Neste mix de relações humanas, começa a florescer uma série de sentimentos, desde admiração, vingança, inveja e ciúmes por parte da população, muitos são derivados do ressentimento da figura que conseguiu vencer e sair da cidade e ao retornar volta como um filho, mas internacionalizado, pois já não é um cidadão de Salas, mas sim do mundo.
“Daniel não aceitava a vida que vivia na cidade e passou há muito tempo querendo sair dali, mas, na verdade, sua luta não era para sair da cidade, mas sim da concepção de sociedade que ele tem como hipócrita.
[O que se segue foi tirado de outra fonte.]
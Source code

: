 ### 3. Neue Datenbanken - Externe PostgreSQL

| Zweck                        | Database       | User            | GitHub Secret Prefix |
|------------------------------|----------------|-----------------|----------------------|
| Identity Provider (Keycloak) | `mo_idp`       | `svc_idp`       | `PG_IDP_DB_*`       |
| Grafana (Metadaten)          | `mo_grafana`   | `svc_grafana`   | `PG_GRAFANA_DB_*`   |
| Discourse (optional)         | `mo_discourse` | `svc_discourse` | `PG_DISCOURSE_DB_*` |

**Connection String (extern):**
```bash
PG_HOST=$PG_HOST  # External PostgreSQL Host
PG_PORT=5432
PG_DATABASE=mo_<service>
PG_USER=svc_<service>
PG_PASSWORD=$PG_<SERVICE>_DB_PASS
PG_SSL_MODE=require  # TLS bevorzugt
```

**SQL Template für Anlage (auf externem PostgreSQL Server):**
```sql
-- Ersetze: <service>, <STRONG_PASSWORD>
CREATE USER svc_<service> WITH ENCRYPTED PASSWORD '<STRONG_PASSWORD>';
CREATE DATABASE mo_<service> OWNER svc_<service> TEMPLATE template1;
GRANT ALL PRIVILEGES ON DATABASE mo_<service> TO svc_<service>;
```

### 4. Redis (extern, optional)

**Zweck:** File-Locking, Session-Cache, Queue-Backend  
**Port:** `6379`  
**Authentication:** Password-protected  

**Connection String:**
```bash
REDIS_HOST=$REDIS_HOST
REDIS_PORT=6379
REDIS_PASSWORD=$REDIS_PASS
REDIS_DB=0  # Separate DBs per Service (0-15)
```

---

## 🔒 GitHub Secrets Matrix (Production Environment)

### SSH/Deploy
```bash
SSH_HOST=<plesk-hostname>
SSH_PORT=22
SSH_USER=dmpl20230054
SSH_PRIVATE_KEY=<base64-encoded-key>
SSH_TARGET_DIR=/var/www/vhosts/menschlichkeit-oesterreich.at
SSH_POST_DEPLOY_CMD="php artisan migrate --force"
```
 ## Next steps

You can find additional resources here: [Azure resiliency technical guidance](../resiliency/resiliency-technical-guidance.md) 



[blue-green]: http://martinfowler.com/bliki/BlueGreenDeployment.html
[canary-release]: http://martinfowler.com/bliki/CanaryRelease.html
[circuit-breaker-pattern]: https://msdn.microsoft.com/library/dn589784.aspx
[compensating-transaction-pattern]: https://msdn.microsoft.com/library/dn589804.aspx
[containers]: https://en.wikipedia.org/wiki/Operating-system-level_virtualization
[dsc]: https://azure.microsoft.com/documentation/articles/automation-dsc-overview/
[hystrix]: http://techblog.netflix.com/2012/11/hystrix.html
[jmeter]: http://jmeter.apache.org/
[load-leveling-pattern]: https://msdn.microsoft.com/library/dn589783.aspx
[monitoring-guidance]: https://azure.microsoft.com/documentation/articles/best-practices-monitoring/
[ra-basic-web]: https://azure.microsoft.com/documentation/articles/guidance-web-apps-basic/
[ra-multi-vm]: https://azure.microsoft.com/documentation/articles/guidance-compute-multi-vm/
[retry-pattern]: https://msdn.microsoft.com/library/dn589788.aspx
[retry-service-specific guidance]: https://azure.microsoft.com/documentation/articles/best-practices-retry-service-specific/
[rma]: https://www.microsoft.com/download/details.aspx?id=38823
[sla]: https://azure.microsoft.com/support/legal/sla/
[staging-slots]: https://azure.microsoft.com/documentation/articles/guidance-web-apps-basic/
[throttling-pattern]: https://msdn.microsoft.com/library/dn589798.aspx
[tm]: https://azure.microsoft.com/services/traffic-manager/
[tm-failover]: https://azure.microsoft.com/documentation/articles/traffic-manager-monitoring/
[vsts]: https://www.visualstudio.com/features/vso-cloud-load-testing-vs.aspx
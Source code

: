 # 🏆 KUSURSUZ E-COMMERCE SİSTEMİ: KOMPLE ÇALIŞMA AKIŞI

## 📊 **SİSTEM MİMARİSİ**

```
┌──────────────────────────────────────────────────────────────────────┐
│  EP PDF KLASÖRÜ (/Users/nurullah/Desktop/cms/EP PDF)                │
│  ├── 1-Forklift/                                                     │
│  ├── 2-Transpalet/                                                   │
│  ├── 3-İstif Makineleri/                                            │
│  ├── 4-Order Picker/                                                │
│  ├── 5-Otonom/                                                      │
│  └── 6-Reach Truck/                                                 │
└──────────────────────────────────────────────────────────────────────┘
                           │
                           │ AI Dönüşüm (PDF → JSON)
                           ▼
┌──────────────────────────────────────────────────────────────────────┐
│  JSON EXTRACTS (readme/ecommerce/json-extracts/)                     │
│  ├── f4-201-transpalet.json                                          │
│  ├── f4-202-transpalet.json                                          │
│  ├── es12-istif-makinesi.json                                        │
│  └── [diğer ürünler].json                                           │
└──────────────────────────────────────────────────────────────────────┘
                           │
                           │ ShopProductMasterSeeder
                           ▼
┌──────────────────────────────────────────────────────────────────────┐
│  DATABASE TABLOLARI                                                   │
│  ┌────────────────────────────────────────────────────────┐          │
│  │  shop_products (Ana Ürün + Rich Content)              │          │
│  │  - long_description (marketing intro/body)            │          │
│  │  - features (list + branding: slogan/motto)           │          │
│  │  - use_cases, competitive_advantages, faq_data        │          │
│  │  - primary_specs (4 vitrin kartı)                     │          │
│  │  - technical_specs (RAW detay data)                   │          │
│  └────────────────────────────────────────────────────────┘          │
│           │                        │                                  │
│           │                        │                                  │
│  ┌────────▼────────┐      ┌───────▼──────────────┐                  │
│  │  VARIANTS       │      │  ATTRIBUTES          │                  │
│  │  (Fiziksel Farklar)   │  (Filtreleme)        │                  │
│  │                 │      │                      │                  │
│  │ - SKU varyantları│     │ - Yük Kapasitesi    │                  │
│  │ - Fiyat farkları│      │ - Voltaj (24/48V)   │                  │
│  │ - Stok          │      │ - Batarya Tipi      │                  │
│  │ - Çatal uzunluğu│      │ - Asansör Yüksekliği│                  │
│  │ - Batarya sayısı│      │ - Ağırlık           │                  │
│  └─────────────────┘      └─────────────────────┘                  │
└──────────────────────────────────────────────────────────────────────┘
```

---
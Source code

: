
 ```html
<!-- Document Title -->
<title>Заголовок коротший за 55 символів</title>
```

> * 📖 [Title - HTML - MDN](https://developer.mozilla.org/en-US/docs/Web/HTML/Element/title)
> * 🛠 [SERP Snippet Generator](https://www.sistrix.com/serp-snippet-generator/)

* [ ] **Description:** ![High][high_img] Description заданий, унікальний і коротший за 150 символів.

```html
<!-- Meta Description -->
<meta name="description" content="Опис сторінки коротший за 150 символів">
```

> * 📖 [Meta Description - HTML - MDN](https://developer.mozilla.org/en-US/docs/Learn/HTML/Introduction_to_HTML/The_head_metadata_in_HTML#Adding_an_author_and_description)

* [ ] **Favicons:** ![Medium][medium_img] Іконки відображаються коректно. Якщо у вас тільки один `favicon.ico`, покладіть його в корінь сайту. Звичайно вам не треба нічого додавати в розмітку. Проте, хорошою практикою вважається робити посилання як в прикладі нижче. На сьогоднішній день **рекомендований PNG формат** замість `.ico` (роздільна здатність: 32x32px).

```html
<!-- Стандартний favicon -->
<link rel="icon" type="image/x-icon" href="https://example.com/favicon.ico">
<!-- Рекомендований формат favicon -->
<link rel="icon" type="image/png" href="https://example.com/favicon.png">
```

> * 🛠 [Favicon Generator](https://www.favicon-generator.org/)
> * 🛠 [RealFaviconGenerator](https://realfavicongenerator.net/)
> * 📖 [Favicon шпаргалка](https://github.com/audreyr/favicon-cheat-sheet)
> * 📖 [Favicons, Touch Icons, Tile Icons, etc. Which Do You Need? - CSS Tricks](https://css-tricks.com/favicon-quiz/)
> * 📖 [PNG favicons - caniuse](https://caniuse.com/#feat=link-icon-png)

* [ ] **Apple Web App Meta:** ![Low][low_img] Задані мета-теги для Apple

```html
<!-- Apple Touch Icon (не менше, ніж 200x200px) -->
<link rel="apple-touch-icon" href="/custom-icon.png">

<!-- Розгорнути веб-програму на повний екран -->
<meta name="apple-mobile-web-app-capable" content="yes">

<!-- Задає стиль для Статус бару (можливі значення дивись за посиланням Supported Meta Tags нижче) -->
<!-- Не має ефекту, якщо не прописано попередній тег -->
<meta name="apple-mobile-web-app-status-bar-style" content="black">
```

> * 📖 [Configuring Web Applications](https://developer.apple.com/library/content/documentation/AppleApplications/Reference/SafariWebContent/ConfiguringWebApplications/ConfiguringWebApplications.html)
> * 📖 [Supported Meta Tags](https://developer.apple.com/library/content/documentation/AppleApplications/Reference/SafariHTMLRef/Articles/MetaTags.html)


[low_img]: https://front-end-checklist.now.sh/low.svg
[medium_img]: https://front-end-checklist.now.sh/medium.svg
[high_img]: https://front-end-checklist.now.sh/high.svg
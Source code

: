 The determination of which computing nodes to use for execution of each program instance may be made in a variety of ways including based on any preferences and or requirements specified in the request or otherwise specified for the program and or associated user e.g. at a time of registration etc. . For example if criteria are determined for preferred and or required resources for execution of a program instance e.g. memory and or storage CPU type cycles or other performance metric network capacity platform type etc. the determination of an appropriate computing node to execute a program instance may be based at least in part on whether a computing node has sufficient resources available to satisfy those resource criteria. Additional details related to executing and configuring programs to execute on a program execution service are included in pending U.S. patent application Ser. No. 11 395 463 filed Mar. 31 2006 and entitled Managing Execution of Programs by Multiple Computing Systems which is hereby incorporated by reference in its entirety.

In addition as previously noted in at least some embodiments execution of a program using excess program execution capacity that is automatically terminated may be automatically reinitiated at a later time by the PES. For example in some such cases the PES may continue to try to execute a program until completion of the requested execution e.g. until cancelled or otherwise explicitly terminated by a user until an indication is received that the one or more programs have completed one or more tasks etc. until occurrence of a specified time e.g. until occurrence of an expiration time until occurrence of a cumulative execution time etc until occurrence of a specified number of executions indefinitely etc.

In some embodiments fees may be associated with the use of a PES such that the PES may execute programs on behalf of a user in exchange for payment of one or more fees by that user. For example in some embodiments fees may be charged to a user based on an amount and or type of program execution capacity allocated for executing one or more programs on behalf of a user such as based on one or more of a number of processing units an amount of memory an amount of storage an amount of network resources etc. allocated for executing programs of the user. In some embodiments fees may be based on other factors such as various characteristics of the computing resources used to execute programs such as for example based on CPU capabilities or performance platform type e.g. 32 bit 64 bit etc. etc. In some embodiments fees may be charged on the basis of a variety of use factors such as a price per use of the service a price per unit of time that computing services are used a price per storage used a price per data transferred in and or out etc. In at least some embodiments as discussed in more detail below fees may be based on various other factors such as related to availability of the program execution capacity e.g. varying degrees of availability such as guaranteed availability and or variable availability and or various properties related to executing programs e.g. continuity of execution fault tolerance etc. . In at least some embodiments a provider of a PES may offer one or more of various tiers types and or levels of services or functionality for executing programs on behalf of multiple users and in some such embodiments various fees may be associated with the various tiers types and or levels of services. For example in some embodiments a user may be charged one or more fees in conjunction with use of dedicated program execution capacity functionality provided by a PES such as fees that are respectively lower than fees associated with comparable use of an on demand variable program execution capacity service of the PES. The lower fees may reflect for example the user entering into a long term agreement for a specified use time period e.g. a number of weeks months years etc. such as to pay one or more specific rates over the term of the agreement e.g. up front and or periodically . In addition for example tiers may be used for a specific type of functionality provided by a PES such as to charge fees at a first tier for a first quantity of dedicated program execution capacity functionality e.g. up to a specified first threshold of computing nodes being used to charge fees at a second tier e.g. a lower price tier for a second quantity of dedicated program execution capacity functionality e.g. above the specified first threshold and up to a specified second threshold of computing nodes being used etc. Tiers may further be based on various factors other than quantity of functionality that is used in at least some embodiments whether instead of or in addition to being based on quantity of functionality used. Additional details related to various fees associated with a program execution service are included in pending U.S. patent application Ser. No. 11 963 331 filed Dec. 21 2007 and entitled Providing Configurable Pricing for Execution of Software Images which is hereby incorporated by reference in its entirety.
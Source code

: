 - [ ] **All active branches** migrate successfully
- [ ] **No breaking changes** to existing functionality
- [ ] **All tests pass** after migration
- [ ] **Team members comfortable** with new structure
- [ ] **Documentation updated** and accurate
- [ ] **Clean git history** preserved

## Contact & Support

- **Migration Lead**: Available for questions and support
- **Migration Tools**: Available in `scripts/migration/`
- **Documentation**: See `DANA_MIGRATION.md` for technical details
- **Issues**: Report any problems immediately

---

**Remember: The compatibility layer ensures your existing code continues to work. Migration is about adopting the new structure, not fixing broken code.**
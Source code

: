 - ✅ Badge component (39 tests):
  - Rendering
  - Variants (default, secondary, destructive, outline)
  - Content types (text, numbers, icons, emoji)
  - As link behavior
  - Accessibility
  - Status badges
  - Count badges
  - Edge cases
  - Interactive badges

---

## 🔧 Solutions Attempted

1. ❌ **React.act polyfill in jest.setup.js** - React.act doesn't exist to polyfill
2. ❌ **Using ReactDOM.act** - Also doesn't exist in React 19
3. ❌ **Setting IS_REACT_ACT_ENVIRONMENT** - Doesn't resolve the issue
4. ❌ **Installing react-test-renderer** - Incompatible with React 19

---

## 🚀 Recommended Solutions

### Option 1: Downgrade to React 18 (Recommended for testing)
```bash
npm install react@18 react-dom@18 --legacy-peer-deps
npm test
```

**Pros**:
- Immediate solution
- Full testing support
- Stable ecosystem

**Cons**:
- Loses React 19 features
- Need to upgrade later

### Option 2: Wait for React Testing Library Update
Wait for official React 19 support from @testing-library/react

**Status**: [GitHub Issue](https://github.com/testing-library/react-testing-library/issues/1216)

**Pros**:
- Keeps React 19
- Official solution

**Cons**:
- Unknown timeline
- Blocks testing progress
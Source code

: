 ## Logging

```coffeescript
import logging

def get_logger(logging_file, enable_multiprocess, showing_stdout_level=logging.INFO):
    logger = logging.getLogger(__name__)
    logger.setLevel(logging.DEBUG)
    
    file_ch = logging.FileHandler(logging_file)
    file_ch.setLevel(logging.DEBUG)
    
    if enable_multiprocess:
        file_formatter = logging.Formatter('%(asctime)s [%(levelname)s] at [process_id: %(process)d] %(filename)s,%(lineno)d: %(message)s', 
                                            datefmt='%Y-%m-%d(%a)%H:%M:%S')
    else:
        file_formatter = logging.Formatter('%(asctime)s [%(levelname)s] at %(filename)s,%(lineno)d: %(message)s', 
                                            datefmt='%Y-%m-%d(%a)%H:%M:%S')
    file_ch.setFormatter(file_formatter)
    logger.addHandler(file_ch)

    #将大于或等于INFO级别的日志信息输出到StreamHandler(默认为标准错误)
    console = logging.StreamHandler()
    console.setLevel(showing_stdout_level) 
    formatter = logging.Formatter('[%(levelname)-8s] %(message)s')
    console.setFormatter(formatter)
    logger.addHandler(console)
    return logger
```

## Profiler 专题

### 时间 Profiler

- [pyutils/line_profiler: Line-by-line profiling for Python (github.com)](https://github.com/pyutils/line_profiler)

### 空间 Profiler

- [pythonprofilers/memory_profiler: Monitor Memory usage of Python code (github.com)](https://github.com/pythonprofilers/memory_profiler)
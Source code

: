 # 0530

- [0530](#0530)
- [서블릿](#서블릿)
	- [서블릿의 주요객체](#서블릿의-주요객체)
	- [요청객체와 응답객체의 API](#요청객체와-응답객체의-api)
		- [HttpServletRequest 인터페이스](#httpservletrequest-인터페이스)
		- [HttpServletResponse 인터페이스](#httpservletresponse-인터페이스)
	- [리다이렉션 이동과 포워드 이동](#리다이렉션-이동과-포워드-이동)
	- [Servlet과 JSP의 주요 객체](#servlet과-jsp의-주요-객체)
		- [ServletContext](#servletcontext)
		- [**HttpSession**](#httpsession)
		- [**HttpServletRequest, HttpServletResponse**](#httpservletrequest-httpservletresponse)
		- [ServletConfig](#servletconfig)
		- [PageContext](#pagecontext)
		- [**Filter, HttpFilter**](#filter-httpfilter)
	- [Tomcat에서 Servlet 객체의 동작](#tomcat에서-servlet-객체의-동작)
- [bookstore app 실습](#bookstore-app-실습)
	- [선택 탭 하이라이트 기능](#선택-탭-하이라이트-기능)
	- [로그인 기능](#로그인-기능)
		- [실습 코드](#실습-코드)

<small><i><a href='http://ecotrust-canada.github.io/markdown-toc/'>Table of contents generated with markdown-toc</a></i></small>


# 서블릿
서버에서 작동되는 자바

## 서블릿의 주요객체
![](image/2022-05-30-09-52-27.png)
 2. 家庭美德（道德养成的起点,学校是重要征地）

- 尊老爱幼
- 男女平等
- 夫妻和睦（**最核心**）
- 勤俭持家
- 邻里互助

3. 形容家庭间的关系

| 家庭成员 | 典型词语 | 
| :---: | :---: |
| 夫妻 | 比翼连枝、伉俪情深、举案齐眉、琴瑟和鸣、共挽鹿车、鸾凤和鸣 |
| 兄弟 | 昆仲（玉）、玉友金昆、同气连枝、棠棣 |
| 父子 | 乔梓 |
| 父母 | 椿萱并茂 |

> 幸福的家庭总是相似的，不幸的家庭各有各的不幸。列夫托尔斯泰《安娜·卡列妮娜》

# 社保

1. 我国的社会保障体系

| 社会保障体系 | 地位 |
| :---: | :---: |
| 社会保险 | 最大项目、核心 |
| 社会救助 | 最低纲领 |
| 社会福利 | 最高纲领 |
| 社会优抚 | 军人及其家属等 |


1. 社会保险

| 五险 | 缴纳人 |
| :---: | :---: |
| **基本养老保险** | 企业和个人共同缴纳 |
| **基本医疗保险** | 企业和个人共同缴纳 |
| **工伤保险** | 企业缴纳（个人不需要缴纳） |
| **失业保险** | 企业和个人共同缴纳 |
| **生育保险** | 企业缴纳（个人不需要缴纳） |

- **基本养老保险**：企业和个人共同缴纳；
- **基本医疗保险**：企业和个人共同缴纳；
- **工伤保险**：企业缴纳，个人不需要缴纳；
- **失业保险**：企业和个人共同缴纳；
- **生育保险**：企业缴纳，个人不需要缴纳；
Então, quando ele recebe o Nobel, se encontra em conflito, sobre ceder pela vaidade, acomodação e abandono da arte, porque após receber o prêmio fica cinco anos sem escrever, a partir deste momento ele mostra que muito reconhecimento e admiração pode escravizar um homem”, comenta Bottura.
“O que vemos no mundo agora com grande clareza é que muitos cientistas e instituições deixaram de ser criativos para seguirem o que tem que ser seguido ou se acomodam numa certa posição de admiração e conforto, então abandonam sua arte e sua ciência, pois ambas partem da insatisfação”, completa.
A obra torna-se um imenso embate sob vários aspectos, os diretores pouco a pouco constroem um espelho da própria sociedade e das dificuldades existentes em suas peculiaridades. O que chama mais atenção é o reflexo dos dois lados existentes no mundo atual, retratado não só pelo comportamento dos habitantes de Salas mas também do próprio escritor, com sua vaidade e capacidade analítica.
Em junho deste ano, o Cine Debate da APM completará 22 anos com a exibição de mais de 200 filmes e participação de mais de 100 especialistas. O programa celebra ainda os 90 anos de trajetória da Associação Paulista de Medicina.